Il tradizionale appuntamento con gli “Intermezzi” del Settecento, parte integrante del cartellone stagionale del TLS di Spoleto, non ha disatteso le aspettative del pubblico.
In scena, nella splendida cornice del Teatro Caio Melisso di Spoleto, “Pericca e Varrone” di Alessandro Scarlatti e “La serva padrona” di Giovanni Battista Pergolesi. La regia di Andrea Stanisci è riuscita a far emergere l’atmosfera settecentesca sugli espedienti escogitati per soddisfare le regole imposte dalle normative nazionali per i Teatri. Non sono mancati né il divertissement né la leggerezza del genere in questione.
Di “Pericca e Varrone” non si conosce esattamente la genesi, né il nome del librettista; la musica è sicuramente di Alessandro Scarlatti, che si era avvalso del contributo di scene comiche legate fra loro da un’esile trama per soddisfare le esigenze del tempo all’interno della sua opera seria “Scipione nelle Spagne”. È
presente tutto il repertorio di schermaglie amorose, di danze, di parole straniere storpiate, di travestimenti, di allusioni, più o meno spinte, di detti e di non detti fra i due giovani che si compiacciono nel gioco delle parti e si attardano volutamente a tenere a bada la passione reciproca.
Che cosa dire de “La serva padrona” più di quanto abbiano detto e scritto illustri critici? Nulla se non che, per chi scrive, derubricarla a semplice intermezzo è riduttivo. Ha in sé tutte le caratteristiche dell’opera buffa, di un unicum che vive di vita propria e non è costretta a dilettare all’interno di un’opera seria anche se per questo era stata musicata da Pergolesi su libretto di Gennaro Antonio Federico.
Nessuno si ricorderebbe di quest’ultimo a distanza di quasi trecento anni se il suo libretto non fosse stato preso in mano dal giovanissimo compositore, che ha rivestito di note indimenticabili una storiella abbastanza scontata, anche se piena di brio.

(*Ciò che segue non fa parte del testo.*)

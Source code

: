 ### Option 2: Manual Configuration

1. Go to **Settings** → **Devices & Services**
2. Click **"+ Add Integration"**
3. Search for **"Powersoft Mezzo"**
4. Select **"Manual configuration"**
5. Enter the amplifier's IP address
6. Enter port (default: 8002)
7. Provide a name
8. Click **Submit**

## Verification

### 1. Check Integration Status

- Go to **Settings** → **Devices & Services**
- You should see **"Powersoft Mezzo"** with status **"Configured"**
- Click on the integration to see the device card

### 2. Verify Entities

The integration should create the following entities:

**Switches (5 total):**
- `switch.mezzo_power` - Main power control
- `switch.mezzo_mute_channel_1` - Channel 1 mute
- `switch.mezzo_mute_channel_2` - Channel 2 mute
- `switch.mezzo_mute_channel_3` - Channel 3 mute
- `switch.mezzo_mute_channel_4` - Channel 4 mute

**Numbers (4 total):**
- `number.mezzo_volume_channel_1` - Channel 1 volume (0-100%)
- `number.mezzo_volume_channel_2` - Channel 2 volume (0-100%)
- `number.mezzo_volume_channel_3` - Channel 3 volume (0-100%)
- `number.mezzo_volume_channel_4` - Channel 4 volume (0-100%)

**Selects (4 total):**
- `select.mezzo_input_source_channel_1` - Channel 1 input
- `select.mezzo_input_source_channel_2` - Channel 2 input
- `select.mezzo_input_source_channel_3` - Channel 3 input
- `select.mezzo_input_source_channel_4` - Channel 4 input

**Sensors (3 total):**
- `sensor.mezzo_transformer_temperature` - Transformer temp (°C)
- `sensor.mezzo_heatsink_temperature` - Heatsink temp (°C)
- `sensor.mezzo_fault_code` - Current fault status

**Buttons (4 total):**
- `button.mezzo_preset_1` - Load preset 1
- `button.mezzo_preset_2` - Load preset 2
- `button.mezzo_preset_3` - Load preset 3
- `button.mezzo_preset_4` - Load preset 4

Pergolesi è morto giovanissimo, dopo aver composto per soli cinque anni. Se fosse vissuto più a lungo avrebbe lasciato chissà quanti capolavori. Se invece che nella ridente cittadina marchigiana di Jesi fosse nato a nord delle Alpi di lui si parlerebbe ben di più e i suoi lavori sarebbero rappresentati molti di più. Ma tralasciamo questo argomento.
Il Maestro concertatore e direttore Pierfrancesco Borrelli da diversi anni collabora con lo Sperimentale, guidando con mano sicura l’ensemble strumentale del TLS, insieme ai suoi collaboratori, i Maestri Davide Finotti, Mariachiara Grilli e Luca Spinosa. I musicisti erano Livia Guarino, Maestra al cembalo, Angelica Pierri, primo violino, Margherita Pelanda, secondo violino, Giada Broz, viola, Matteo Maria Zurletti, violoncello, ed Andrea Cesaretti, contrabbasso.
Ma non sono solo i musicisti a sviluppare da anni la messa in scena di intermezzi settecenteschi quasi sempre dimenticati. Andrea Stanisci, il regista, è una figura stabile dello Sperimentale, così come Eva Bruno, alle luci. La costumista Clelia De Angelis, spoletina doc, è ormai conosciuta ed apprezzata anche lontano dai teatri umbri.
I cantanti, come sempre, sono scelti tra i vincitori del concorso internazionale, alcuni anche di edizioni passate che tornano a Spoleto. Nel primo intermezzo Pericca era Dyana Bovolo e Varrone Alfred Ciavarrella, coadiuvati dai mimi Diletta Masetti ed Enrico Toschi, mentre La serva padrona ha visto alternarsi nel ruolo di Serpina Zuzana Jeřábková e Tosca Rousseau; Uberto era Luca Simonetti e Volpone il mimo Enrico Toschi.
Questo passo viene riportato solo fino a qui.